安次郎はいい男だ。お鳥がそっちへ転ばないとも限らない。
安次郎の言葉にお鳥はくすくすと笑いながら茶を運んできた。
「折角ですけど、体を動かしている方が性に合うんです。兵庫さんはお優しいし、それで十分」
そういうと兵庫に水瓶の汲置き水がなくなった事を伝え、外に水を汲みに行った。
「うらやましいくらいの美人だ。しかもありゃ、兵庫にほれているな。くそっ!なんでこんな狸に」
そういうと、安次郎は兵庫にふざけて飛び掛った。
「なんだよ、八つ当たりするなよっ。それに狸って言うな!」
兵庫も受け返し、二人はきゃっきゃとじゃれあう。
実際、安次郎より自分を選んでくれたことはうれしいことであった。
しかし、そんな中で一真は厳しい顔をしていた。
「兵庫。あの御婦人は嫁にするのはやめておけ」
兵庫は暴れるのをやめて、一真を凝視した。
「なんで?いい人じゃないか。それに、俺はもう心を固めているんだ。俺は近々にでもお鳥さんに嫁に来てくれるように頼もうと思っているんだ」
一真は首を振った。
「あれは、普通の女じゃない。もっと過酷な世界を生きている。隠密、間者の類か、あるいは盗人か。とにかく日なたの存在ではない」
「なんで、そんなことがわかるんだよ」
困惑したように、安次郎が一真に問う。
「足音だよ。全くしないんだ。
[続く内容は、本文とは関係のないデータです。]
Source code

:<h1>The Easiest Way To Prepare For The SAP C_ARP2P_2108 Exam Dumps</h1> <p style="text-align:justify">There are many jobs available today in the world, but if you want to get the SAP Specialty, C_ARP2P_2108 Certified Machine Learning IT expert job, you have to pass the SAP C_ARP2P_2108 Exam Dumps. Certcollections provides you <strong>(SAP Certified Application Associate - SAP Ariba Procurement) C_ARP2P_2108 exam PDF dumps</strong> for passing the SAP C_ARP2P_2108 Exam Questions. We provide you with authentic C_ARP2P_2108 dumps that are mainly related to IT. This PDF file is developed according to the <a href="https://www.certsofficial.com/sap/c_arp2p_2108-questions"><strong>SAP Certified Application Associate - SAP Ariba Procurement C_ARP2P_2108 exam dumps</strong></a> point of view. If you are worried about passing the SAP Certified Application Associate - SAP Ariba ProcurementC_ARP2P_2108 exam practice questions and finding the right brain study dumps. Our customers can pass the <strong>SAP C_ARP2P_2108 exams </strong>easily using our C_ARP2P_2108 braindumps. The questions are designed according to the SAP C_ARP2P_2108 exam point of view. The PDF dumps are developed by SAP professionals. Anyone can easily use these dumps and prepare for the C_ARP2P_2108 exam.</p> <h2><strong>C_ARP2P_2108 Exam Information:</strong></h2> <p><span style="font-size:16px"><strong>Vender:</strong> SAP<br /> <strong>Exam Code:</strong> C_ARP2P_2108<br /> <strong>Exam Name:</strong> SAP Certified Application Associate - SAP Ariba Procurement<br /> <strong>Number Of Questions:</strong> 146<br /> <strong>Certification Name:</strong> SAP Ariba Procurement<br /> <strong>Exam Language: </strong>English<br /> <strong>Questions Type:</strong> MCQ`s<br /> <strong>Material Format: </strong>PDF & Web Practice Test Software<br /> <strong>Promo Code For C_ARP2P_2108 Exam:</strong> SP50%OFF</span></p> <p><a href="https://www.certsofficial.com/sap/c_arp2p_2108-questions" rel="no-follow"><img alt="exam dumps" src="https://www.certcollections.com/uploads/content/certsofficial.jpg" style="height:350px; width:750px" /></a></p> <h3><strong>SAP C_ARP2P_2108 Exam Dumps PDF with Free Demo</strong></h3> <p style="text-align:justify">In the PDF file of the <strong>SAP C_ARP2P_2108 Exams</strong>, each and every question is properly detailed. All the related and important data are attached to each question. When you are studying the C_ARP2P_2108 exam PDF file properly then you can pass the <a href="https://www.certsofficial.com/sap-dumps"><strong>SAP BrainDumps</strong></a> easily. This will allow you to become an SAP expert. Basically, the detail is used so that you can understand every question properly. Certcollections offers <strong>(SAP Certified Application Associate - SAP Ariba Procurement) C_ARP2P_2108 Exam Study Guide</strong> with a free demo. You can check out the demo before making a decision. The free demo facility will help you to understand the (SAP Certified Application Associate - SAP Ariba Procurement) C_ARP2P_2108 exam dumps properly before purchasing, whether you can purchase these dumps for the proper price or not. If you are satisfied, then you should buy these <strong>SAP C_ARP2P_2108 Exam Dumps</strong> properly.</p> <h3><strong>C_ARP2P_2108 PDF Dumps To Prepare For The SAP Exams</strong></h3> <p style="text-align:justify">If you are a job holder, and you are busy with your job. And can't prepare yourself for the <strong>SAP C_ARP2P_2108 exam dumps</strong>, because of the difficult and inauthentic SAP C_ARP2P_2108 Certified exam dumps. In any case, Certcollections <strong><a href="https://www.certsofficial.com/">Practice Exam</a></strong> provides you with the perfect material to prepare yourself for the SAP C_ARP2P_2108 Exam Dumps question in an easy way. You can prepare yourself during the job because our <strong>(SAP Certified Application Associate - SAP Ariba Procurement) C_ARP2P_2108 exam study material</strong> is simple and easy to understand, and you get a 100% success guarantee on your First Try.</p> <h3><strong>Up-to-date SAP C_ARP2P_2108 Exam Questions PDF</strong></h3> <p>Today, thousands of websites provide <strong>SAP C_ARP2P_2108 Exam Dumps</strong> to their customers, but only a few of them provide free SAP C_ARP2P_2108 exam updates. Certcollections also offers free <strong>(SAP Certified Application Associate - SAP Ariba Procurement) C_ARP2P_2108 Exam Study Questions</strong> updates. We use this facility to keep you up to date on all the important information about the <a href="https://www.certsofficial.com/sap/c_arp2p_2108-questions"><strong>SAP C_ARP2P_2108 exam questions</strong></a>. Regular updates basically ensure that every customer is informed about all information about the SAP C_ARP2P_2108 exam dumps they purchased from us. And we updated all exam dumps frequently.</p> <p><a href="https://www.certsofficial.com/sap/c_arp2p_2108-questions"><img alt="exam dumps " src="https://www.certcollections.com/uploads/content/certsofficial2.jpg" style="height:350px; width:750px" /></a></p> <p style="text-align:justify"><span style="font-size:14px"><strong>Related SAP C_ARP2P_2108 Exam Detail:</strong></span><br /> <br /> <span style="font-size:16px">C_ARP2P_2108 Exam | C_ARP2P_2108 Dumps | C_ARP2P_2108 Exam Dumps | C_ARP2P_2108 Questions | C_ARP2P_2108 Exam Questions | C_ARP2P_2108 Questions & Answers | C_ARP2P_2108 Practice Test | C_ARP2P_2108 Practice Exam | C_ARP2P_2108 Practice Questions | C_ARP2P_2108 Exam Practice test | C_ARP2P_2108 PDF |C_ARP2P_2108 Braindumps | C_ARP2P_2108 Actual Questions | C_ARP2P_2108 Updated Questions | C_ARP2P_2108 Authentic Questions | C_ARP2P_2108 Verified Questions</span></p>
土間でも、畳でも歩いているというのに音がない。あれは、訓練されたものの歩き方だ。それに兵庫が帰ってきたとき、兵庫の足音だけを聞き分けて出迎えに出たんだ。それまでに何人もの人が通っていたのにもかかわらず、だ。生半可じゃない鍛えられ方だ」
冷静な目をして一真は言った。
兵庫は、ぶるぶると小さく首を振った。
心臓が一真の言葉を拒否しようとバクバクと音をたてている。
「ち、違うよ。だってお鳥さん、やさしいし、きれいだし、よく働くし・・・」
言いながら、違うといえる根拠がないということに気付く。
お鳥のことで言えることは、やさしい、きれい、サクサクと動くことしか知らない。
反対に、お鳥には怪力がある。それに罪人と知り合いのようだった。
そもそも、始めは斬り込まれていたのだ。
普通の女じゃない根拠はたくさんある。
兵庫は青くなった。
しかし、まだ決まったわけではない。
軽業師だって、そういう歩き方をするものがいる。
耳だって、人よりいいだけかもしれない。
兵庫は顔を上げ、青ざめながらも一真に向かった。
「たとえお鳥さんがどんな運命もっていても、俺はひるまないね。俺は、お鳥さんと一緒にいたい。それさえ、かなえられればいいんだ」
兵庫は、自分の口からついて出た言葉の重さを改めて思い知らされた。
一真は「それならばそれでいいんじゃないか」と呟いた。
やがて、お鳥が大きな水瓶をひょいっと担いで戻ってきた。
その姿を見て、安次郎はぽかんと口をあけていた。